Top of Entries shown

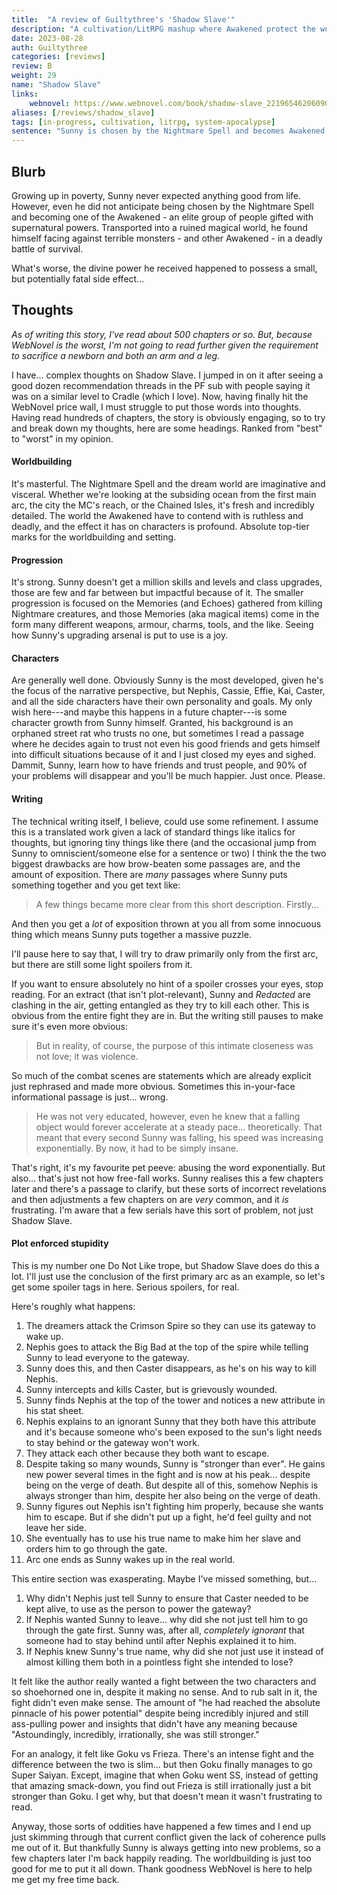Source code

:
 ```yaml
---
title:  "A review of Guiltythree's 'Shadow Slave'"
description: "A cultivation/LitRPG mashup where Awakened protect the world from Nightmare creatures in the dream realm."
date: 2023-08-28
auth: Guiltythree
categories: [reviews]
review: B
weight: 29
name: "Shadow Slave"
links:
    webnovel: https://www.webnovel.com/book/shadow-slave_22196546206090805
aliases: [/reviews/shadow_slave]
tags: [in-progress, cultivation, litrpg, system-apocalypse]
sentence: "Sunny is chosen by the Nightmare Spell and becomes Awakened.."
---
```




## Blurb

Growing up in poverty, Sunny never expected anything good from life. However, even he did not anticipate being chosen by the Nightmare Spell and becoming one of the Awakened - an elite group of people gifted with supernatural powers. Transported into a ruined magical world, he found himself facing against terrible monsters - and other Awakened - in a deadly battle of survival.

What's worse, the divine power he received happened to possess a small, but potentially fatal side effect... 

## Thoughts

*As of writing this story, I've read about 500 chapters or so. But, because WebNovel is the worst, I'm not going to read further given the requirement to sacrifice a newborn and both an arm and a leg.*

I have... complex thoughts on Shadow Slave. I jumped in on it after seeing a good dozen recommendation threads in the PF sub with people saying it was on a similar level to Cradle (which I love). Now, having finally hit the WebNovel price wall, I must struggle to put those words into thoughts. Having read hundreds of chapters, the story is obviously engaging, so to try and break down my thoughts, here are some headings. Ranked from "best" to "worst" in my opinion.

#### Worldbuilding

It's masterful. The Nightmare Spell and the dream world are imaginative and visceral. Whether we're looking at the subsiding ocean from the first main arc, the city the MC's reach, or the Chained Isles, it's fresh and incredibly detailed. The world the Awakened have to contend with is ruthless and deadly, and the effect it has on characters is profound. Absolute top-tier marks for the worldbuilding and setting.

#### Progression

It's strong. Sunny doesn't get a million skills and levels and class upgrades, those are few and far between but impactful because of it. The smaller progression is focused on the Memories (and Echoes) gathered from killing Nightmare creatures, and those Memories (aka magical items) come in the form many different weapons, armour, charms, tools, and the like. Seeing how Sunny's upgrading arsenal is put to use is a joy.

#### Characters

Are generally well done. Obviously Sunny is the most developed, given he's the focus of the narrative perspective, but Nephis, Cassie, Effie, Kai, Caster, and all the side characters have their own personality and goals. My only wish here---and maybe this happens in a future chapter---is some character growth from Sunny himself. Granted, his background is an orphaned street rat who trusts no one, but sometimes I read a passage where he decides again to trust not even his good friends and gets himself into difficult situations because of it and I just closed my eyes and sighed. Dammit, Sunny, learn how to have friends and trust people, and 90% of your problems will disappear and you'll be much happier. Just once. Please.

#### Writing

The technical writing itself, I believe, could use some refinement. I assume this is a translated work given a lack of standard things like italics for thoughts, but ignoring tiny things like there (and the occasional jump from Sunny to omniscient/someone else for a sentence or two) I think the the two biggest drawbacks are how brow-beaten some passages are, and the amount of exposition. There are *many* passages where Sunny puts something together and you get text like:

> A few things became more clear from this short description. Firstly...

And then you get a *lot* of exposition thrown at you all from some innocuous thing which means Sunny puts together a massive puzzle. 

I'll pause here to say that, I will try to draw primarily only from the first arc, but there are still some light spoilers from it.

If you want to ensure absolutely no hint of a spoiler crosses your eyes, stop reading. For an extract (that isn't plot-relevant), Sunny and *Redacted* are clashing in the air, getting entangled as they try to kill each other. This is obvious from the entire fight they are in. But the writing still pauses to make sure it's even more obvious:

> But in reality, of course, the purpose of this intimate closeness was not love; it was violence.

So much of the combat scenes are statements which are already explicit just rephrased and made more obvious. Sometimes this in-your-face informational passage is just... wrong.

> He was not very educated, however, even he knew that a falling object would forever accelerate at a steady pace… theoretically. That meant that every second Sunny was falling, his speed was increasing exponentially. By now, it had to be simply insane.

That's right, it's my favourite pet peeve: abusing the word exponentially. But also... that's just not how free-fall works. Sunny realises this a few chapters later and there's a passage to clarify, but these sorts of incorrect revelations and then adjustments a few chapters on are *very* common, and it *is* frustrating. I'm aware that a few serials have this sort of problem, not just Shadow Slave.

#### Plot enforced stupidity

This is my number one Do Not Like trope, but Shadow Slave does do this a lot. I'll just use the conclusion of the first primary arc as an example, so let's get some spoiler tags in here. Serious spoilers, for real.


Here's roughly what happens:

<span class="spoiler" markdown=1>

1. The dreamers attack the Crimson Spire so they can use its gateway to wake up.
2. Nephis goes to attack the Big Bad at the top of the spire while telling Sunny to lead everyone to the gateway.
3. Sunny does this, and then Caster disappears, as he's on his way to kill Nephis.
4. Sunny intercepts and kills Caster, but is grievously wounded.
5. Sunny finds Nephis at the top of the tower and notices a new attribute in his stat sheet.
6. Nephis explains to an ignorant Sunny that they both have this attribute and it's because someone who's been exposed to the sun's light needs to stay behind or the gateway won't work.
7. They attack each other because they both want to escape.
8. Despite taking so many wounds, Sunny is "stronger than ever". He gains new power several times in the fight and is now at his peak... despite being on the verge of death. But despite all of this, somehow Nephis is always stronger than him, despite her also being on the verge of death.
9. Sunny figures out Nephis isn't fighting him properly, because she wants him to escape. But if she didn't put up a fight, he'd feel guilty and not leave her side.
10. She eventually has to use his true name to make him her slave and orders him to go through the gate.
11. Arc one ends as Sunny wakes up in the real world.

</span>

This entire section was exasperating. Maybe I've missed something, but...

<span class="spoiler" markdown=1>

1. Why didn't Nephis just tell Sunny to ensure that Caster needed to be kept alive, to use as the person to power the gateway?
2. If Nephis wanted Sunny to leave... why did she not just tell him to go through the gate first. Sunny was, after all, *completely ignorant* that someone had to stay behind until after Nephis explained it to him.
3. If Nephis knew Sunny's true name, why did she not just use it instead of almost killing them both in a pointless fight she intended to lose?

</span>

<span class="spoiler" markdown=1>It felt like the author really wanted a fight between the two characters and so shoehorned one in, despite it making no sense. And to rub salt in it, the fight didn't even make sense. The amount of "he had reached the absolute pinnacle of his power potential" despite being incredibly injured and still ass-pulling power and insights that didn't have any meaning because "Astoundingly, incredibly, irrationally, she was still stronger."</span>

<span class="spoiler" markdown=1>For an analogy, it felt like Goku vs Frieza. There's an intense fight and the difference between the two is slim... but then Goku finally manages to go Super Saiyan. Except, imagine that when Goku went SS, instead of getting that amazing smack-down, you find out Frieza is still irrationally just a bit stronger than Goku. I get why, but that doesn't mean it wasn't frustrating to read.</span>

Anyway, those sorts of oddities have happened a few times and I end up just skimming through that current conflict given the lack of coherence pulls me out of it. But thankfully Sunny is always getting into new problems, so a few chapters later I'm back happily reading. The worldbuilding is just too good for me to put it all down. Thank goodness WebNovel is here to help me get my free time back.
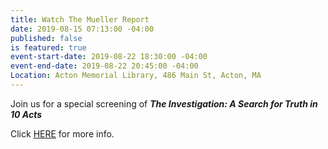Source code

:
 ```yaml
---
title: Watch The Mueller Report
date: 2019-08-15 07:13:00 -04:00
published: false
is featured: true
event-start-date: 2019-08-22 18:30:00 -04:00
event-end-date: 2019-08-22 20:45:00 -04:00
Location: Acton Memorial Library, 486 Main St, Acton, MA
---
```


Join us for a special screening of ***The Investigation: A Search for Truth in 10 Acts***

Click [HERE](https://docs.google.com/document/d/1tsCfTjKUyiTfm8ZGRwAuA0RGg-bTSsKAa1Oyhobv94Y/) for more info.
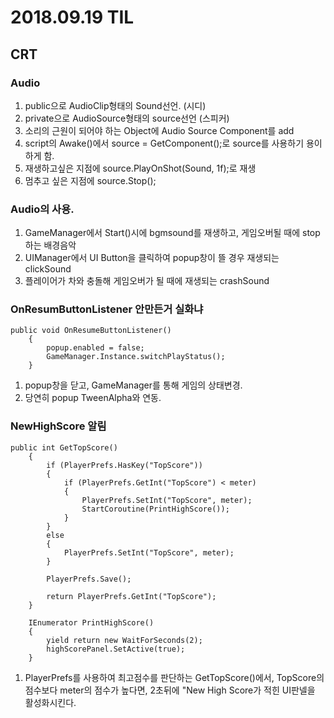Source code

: ﻿# 2018.09.19 TIL## CRT### Audio1. public으로 AudioClip형태의 Sound선언. (시디)2. private으로 AudioSource형태의 source선언 (스피커)3. 소리의 근원이 되어야 하는 Object에 Audio Source Component를 add4. script의 Awake()에서 source = GetComponent<AudioSource>();로 source를 사용하기 용이하게 함.5. 재생하고싶은 지점에 source.PlayOnShot(Sound, 1f);로 재생6. 멈추고 싶은 지점에 source.Stop();### Audio의 사용.1. GameManager에서 Start()시에 bgmsound를 재생하고, 게임오버될 때에 stop하는 배경음악2. UIManager에서 UI Button을 클릭하여 popup창이 뜰 경우 재생되는 clickSound3. 플레이어가 차와 충돌해 게임오버가 될 때에 재생되는 crashSound### OnResumButtonListener 안만든거 실화냐```public void OnResumeButtonListener()	{		popup.enabled = false;		GameManager.Instance.switchPlayStatus();	}```1. popup창을 닫고, GameManager를 통해 게임의 상태변경.2. 당연히 popup TweenAlpha와 연동.### NewHighScore 알림```public int GetTopScore()	{		if (PlayerPrefs.HasKey("TopScore"))		{			if (PlayerPrefs.GetInt("TopScore") < meter)			{				PlayerPrefs.SetInt("TopScore", meter);				StartCoroutine(PrintHighScore());			}		}		else		{			PlayerPrefs.SetInt("TopScore", meter);		}		PlayerPrefs.Save();		return PlayerPrefs.GetInt("TopScore");	}	IEnumerator PrintHighScore()	{		yield return new WaitForSeconds(2);		highScorePanel.SetActive(true);	}```1. PlayerPrefs를 사용하여 최고점수를 판단하는 GetTopScore()에서, TopScore의 점수보다 meter의 점수가 높다면, 2초뒤에 "New High Score가 적힌 UI판넬을 활성화시킨다.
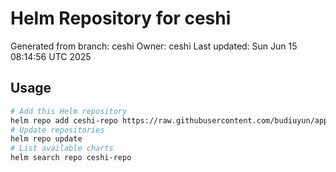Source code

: # Helm Repository for ceshi
Generated from branch: ceshi
Owner: ceshi
Last updated: Sun Jun 15 08:14:56 UTC 2025

## Usage
```bash
# Add this Helm repository
helm repo add ceshi-repo https://raw.githubusercontent.com/budiuyun/appStore/helm-ceshi/
# Update repositories
helm repo update
# List available charts
helm search repo ceshi-repo
```
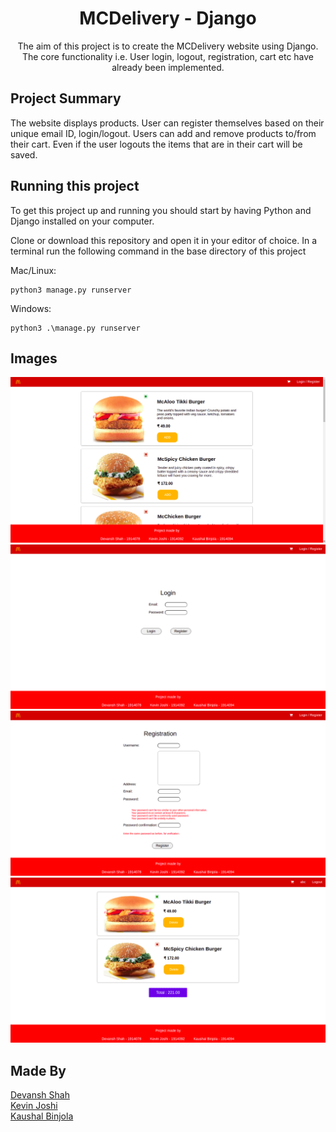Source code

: <center><h1>MCDelivery - Django</h1></center>

<center>The aim of this project is to create the MCDelivery website using Django. The core functionality i.e. User login, logout, registration, cart etc have already been implemented.</center>

## Project Summary

The website displays products. User can register themselves based on their unique email ID, login/logout. Users can add and remove products to/from their cart. Even if the user logouts the items that are in their cart will be saved.

## Running this project

To get this project up and running you should start by having Python and Django installed on your computer.

Clone or download this repository and open it in your editor of choice. In a terminal run the following command in the base directory of this project

Mac/Linux:

```
python3 manage.py runserver
```

Windows:

```
python3 .\manage.py runserver
```

## Images

![Screenshot 1](static/screenshots/ss1.png?raw=true)
![Screenshot 2](static/screenshots/ss2.png?raw=true)
![Screenshot 3](static/screenshots/ss3.png?raw=true)
![Screenshot 4](static/screenshots/ss4.png?raw=true)

## Made By

<a href="https://github.com/twilight-warlock">Devansh Shah</a><br>
<a href="https://github.com/KevinJ-hub">Kevin Joshi</a><br>
<a href="https://github.com/Kay8ee">Kaushal Binjola</a>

Bottom of Entries shown

Assigned task:
Begin at the first line of the records and please reproduce every line exactly through the one containing "#### Progression", leaving all pictures out.

Exercise result:
Source code

:
 ```yaml
---
title:  "A review of Guiltythree's 'Shadow Slave'"
description: "A cultivation/LitRPG mashup where Awakened protect the world from Nightmare creatures in the dream realm."
date: 2023-08-28
auth: Guiltythree
categories: [reviews]
review: B
weight: 29
name: "Shadow Slave"
links:
    webnovel: https://www.webnovel.com/book/shadow-slave_22196546206090805
aliases: [/reviews/shadow_slave]
tags: [in-progress, cultivation, litrpg, system-apocalypse]
sentence: "Sunny is chosen by the Nightmare Spell and becomes Awakened.."
---
```




## Blurb

Growing up in poverty, Sunny never expected anything good from life. However, even he did not anticipate being chosen by the Nightmare Spell and becoming one of the Awakened - an elite group of people gifted with supernatural powers. Transported into a ruined magical world, he found himself facing against terrible monsters - and other Awakened - in a deadly battle of survival.

What's worse, the divine power he received happened to possess a small, but potentially fatal side effect... 

## Thoughts

*As of writing this story, I've read about 500 chapters or so. But, because WebNovel is the worst, I'm not going to read further given the requirement to sacrifice a newborn and both an arm and a leg.*

I have... complex thoughts on Shadow Slave. I jumped in on it after seeing a good dozen recommendation threads in the PF sub with people saying it was on a similar level to Cradle (which I love). Now, having finally hit the WebNovel price wall, I must struggle to put those words into thoughts. Having read hundreds of chapters, the story is obviously engaging, so to try and break down my thoughts, here are some headings. Ranked from "best" to "worst" in my opinion.

#### Worldbuilding

It's masterful. The Nightmare Spell and the dream world are imaginative and visceral. Whether we're looking at the subsiding ocean from the first main arc, the city the MC's reach, or the Chained Isles, it's fresh and incredibly detailed. The world the Awakened have to contend with is ruthless and deadly, and the effect it has on characters is profound. Absolute top-tier marks for the worldbuilding and setting.

#### Progression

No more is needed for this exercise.